As you can see, Optuna can not perform under the vector optimization setting, as they don’t encode preferences like VOPy does. While Optuna achieves an epsilon-F1 score of 0.19, VOPy (using PaVeBaGPOnline algorithm) achieves an epsilon-F1 score of 0.88, which is significantly higher.

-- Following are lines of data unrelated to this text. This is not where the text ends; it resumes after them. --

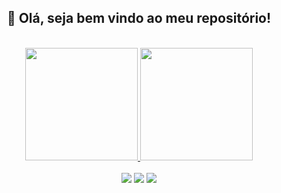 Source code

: <div align=center>
    <h2>👋 Olá, seja bem vindo ao meu repositório!</h2>
</div>


<!--
**remulocosta/remulocosta** is a ✨ _special_ ✨ repository because its `README.md` (this file) appears on your GitHub profile.

Here are some ideas to get you started:

- 🔭 I’m currently working on ...
- 🌱 I’m currently learning ...
- 👯 I’m looking to collaborate on ...
- 🤔 I’m looking for help with ...
- 💬 Ask me about ...
- 📫 How to reach me: ...
- 😄 Pronouns: ...
- ⚡ Fun fact: ...
-->
<div style="display: inline_block"><br>  

<div align="center">
  <a href="https://github.com/remulocosta">
    <img height="180em" src="https://github-readme-stats.vercel.app/api/top-langs/?username=remulocosta&layout=compact&langs_count=7&theme=dark"/>
    <img height="180em" src="https://github-readme-stats.vercel.app/api?username=remulocosta&show_icons=true&theme=dark&include_all_commits=true&count_private=true"/>
  </a>
</div>

<div style="display: inline_block"><br>  

<div align="center"> 
    <a href="https://instagram.com/remulo.costa" target="_blank"><img src="https://img.shields.io/badge/-Instagram-%23E4405F?style=for-the-badge&logo=instagram&logoColor=white" target="_blank"></a>
  <a href = "mailto:remulo.costa@gmail.com"><img src="https://img.shields.io/badge/-Gmail-%23333?style=for-the-badge&logo=gmail&logoColor=white" target="_blank"></a>
  <a href="https://www.linkedin.com/in/remulocosta" target="_blank"><img src="https://img.shields.io/badge/-LinkedIn-%230077B5?style=for-the-badge&logo=linkedin&logoColor=white" target="_blank"></a> 
</div>  
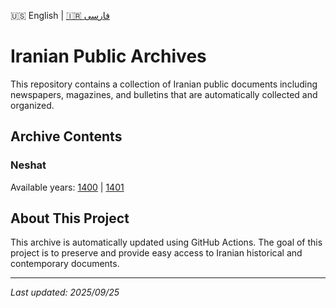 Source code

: 🇺🇸 English | [🇮🇷 فارسی](README.md)

# Iranian Public Archives

This repository contains a collection of Iranian public documents including newspapers, magazines, and bulletins that are automatically collected and organized.

## Archive Contents

### Neshat

Available years: [1400](old-newspaper/neshat/1400) | [1401](old-newspaper/neshat/1401)

## About This Project

This archive is automatically updated using GitHub Actions. The goal of this project is to preserve and provide easy access to Iranian historical and contemporary documents.

---
*Last updated: 2025/09/25*
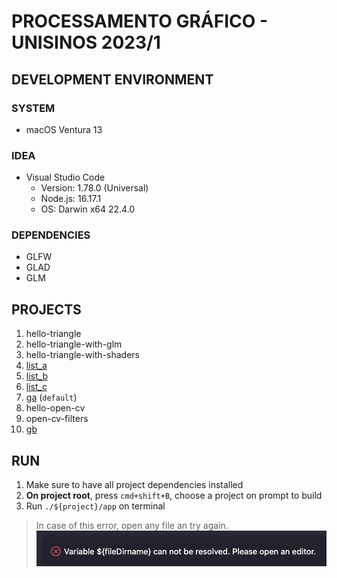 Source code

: # **PROCESSAMENTO GRÁFICO - UNISINOS 2023/1**

## **DEVELOPMENT ENVIRONMENT**

### **SYSTEM**

- macOS Ventura 13

### **IDEA**

- Visual Studio Code
  - Version: 1.78.0 (Universal)
  - Node.js: 16.17.1
  - OS: Darwin x64 22.4.0

### **DEPENDENCIES**

- GLFW
- GLAD
- GLM

## **PROJECTS**

1. hello-triangle
1. hello-triangle-with-glm
1. hello-triangle-with-shaders
1. [list_a](./list_a/README.md)
1. [list_b](./list_b/README.md)
1. [list_c](./list_c/README.md)
1. [ga](./ga/README.md) (`default`)
1. hello-open-cv
1. open-cv-filters
1. [gb](./gb/README.md)

## **RUN**

1. Make sure to have all project dependencies installed
1. **On project root**, press `cmd+shift+B`, choose a project on prompt to build
1. Run `./${project}/app` on terminal

> In case of this error, open any file an try again. ![common_error](./assets/common_error.png)
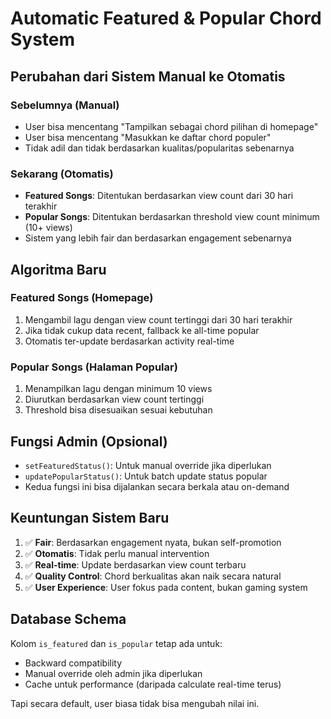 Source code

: # Automatic Featured & Popular Chord System

## Perubahan dari Sistem Manual ke Otomatis

### Sebelumnya (Manual)
- User bisa mencentang "Tampilkan sebagai chord pilihan di homepage"
- User bisa mencentang "Masukkan ke daftar chord populer"
- Tidak adil dan tidak berdasarkan kualitas/popularitas sebenarnya

### Sekarang (Otomatis)
- **Featured Songs**: Ditentukan berdasarkan view count dari 30 hari terakhir
- **Popular Songs**: Ditentukan berdasarkan threshold view count minimum (10+ views)
- Sistem yang lebih fair dan berdasarkan engagement sebenarnya

## Algoritma Baru

### Featured Songs (Homepage)
1. Mengambil lagu dengan view count tertinggi dari 30 hari terakhir
2. Jika tidak cukup data recent, fallback ke all-time popular
3. Otomatis ter-update berdasarkan activity real-time

### Popular Songs (Halaman Popular)
1. Menampilkan lagu dengan minimum 10 views
2. Diurutkan berdasarkan view count tertinggi
3. Threshold bisa disesuaikan sesuai kebutuhan

## Fungsi Admin (Opsional)
- `setFeaturedStatus()`: Untuk manual override jika diperlukan
- `updatePopularStatus()`: Untuk batch update status popular
- Kedua fungsi ini bisa dijalankan secara berkala atau on-demand

## Keuntungan Sistem Baru
1. ✅ **Fair**: Berdasarkan engagement nyata, bukan self-promotion
2. ✅ **Otomatis**: Tidak perlu manual intervention
3. ✅ **Real-time**: Update berdasarkan view count terbaru
4. ✅ **Quality Control**: Chord berkualitas akan naik secara natural
5. ✅ **User Experience**: User fokus pada content, bukan gaming system

## Database Schema
Kolom `is_featured` dan `is_popular` tetap ada untuk:
- Backward compatibility
- Manual override oleh admin jika diperlukan
- Cache untuk performance (daripada calculate real-time terus)

Tapi secara default, user biasa tidak bisa mengubah nilai ini.
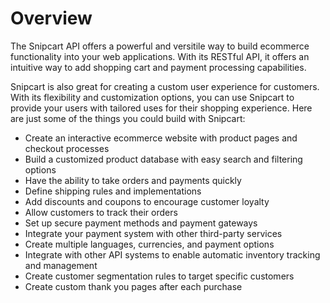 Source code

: # Overview

The Snipcart API offers a powerful and versitile way to build ecommerce
functionality into your web applications. With its RESTful API, it offers an
intuitive way to add shopping cart and payment processing capabilities.

Snipcart is also great for creating a custom user experience for customers.
With its flexibility and customization options, you can use Snipcart to provide
your users with tailored uses for their shopping experience. Here are just some
of the things you could build with Snipcart:

- Create an interactive ecommerce website with product pages and checkout
  processes
- Build a customized product database with easy search and filtering options
- Have the ability to take orders and payments quickly
- Define shipping rules and implementations
- Add discounts and coupons to encourage customer loyalty
- Allow customers to track their orders
- Set up secure payment methods and payment gateways
- Integrate your payment system with other third-party services
- Create multiple languages, currencies, and payment options
- Integrate with other API systems to enable automatic inventory tracking and
  management
- Create customer segmentation rules to target specific customers
- Create custom thank you pages after each purchase
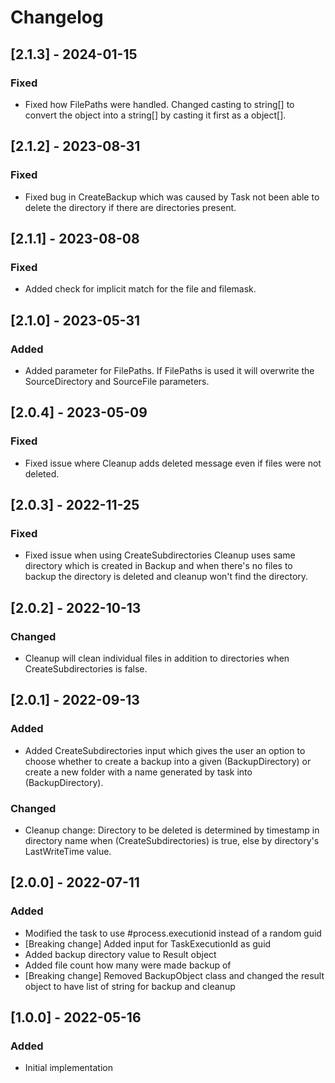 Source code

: # Changelog

## [2.1.3] - 2024-01-15
### Fixed
- Fixed how FilePaths were handled. Changed casting to string[] to convert the object into a string[] by casting it first as a object[].

## [2.1.2] - 2023-08-31
### Fixed
- Fixed bug in CreateBackup which was caused by Task not been able to delete the directory if there are directories present.

## [2.1.1] - 2023-08-08
### Fixed
- Added check for implicit match for the file and filemask.

## [2.1.0] - 2023-05-31
### Added
- Added parameter for FilePaths. If FilePaths is used it will overwrite the SourceDirectory and SourceFile parameters.

## [2.0.4] - 2023-05-09
### Fixed
- Fixed issue where Cleanup adds deleted message even if files were not deleted.

## [2.0.3] - 2022-11-25
### Fixed
- Fixed issue when using CreateSubdirectories Cleanup uses same directory which is created in Backup and when there's no files to backup the directory is deleted and cleanup won't find the directory.

## [2.0.2] - 2022-10-13
### Changed
- Cleanup will clean individual files in addition to directories when CreateSubdirectories is false.

## [2.0.1] - 2022-09-13
### Added
- Added CreateSubdirectories input which gives the user an option to choose whether to create a backup into a given (BackupDirectory) or create a new folder with a name generated by task into (BackupDirectory).
### Changed
- Cleanup change: Directory to be deleted is determined by timestamp in directory name when (CreateSubdirectories) is true, else by directory's LastWriteTime value.

## [2.0.0] - 2022-07-11
### Added
- Modified the task to use #process.executionid instead of a random guid
- [Breaking change] Added input for TaskExecutionId as guid
- Added backup directory value to Result object
- Added file count how many were made backup of
- [Breaking change] Removed BackupObject class and changed the result object to have list of string for backup and cleanup

## [1.0.0] - 2022-05-16
### Added
- Initial implementation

Visualization of Pareto sets

[12]:
tmp_pareto_fig = order.plot_pareto_set(Y_true)
tmp_pareto_fig.axes[0].scatter(
    dataset.out_data[vopy_p_set][:, 0],
    dataset.out_data[vopy_p_set][:, 1],
    c="tab:red", label="VOPy Pareto", alpha=0.5, marker="^"
)
tmp_pareto_fig.axes[0].scatter(
    dataset.out_data[optuna_p_set][:, 0],
    dataset.out_data[optuna_p_set][:, 1],
    c="tab:green", label="Optuna Pareto", alpha=0.5, marker="v"
)
tmp_pareto_fig.axes[0].legend(loc="lower left")
[12]:
<matplotlib.legend.Legend at 0x142a10690>
../_images/examples_07_vopy_vs_optuna_26_1.png

We can see that the Pareto set found by vector optimization using VOPy matches highly with the ground truth, whereas the Pareto set found by Optuna is lacking a lot of Pareto optimal points.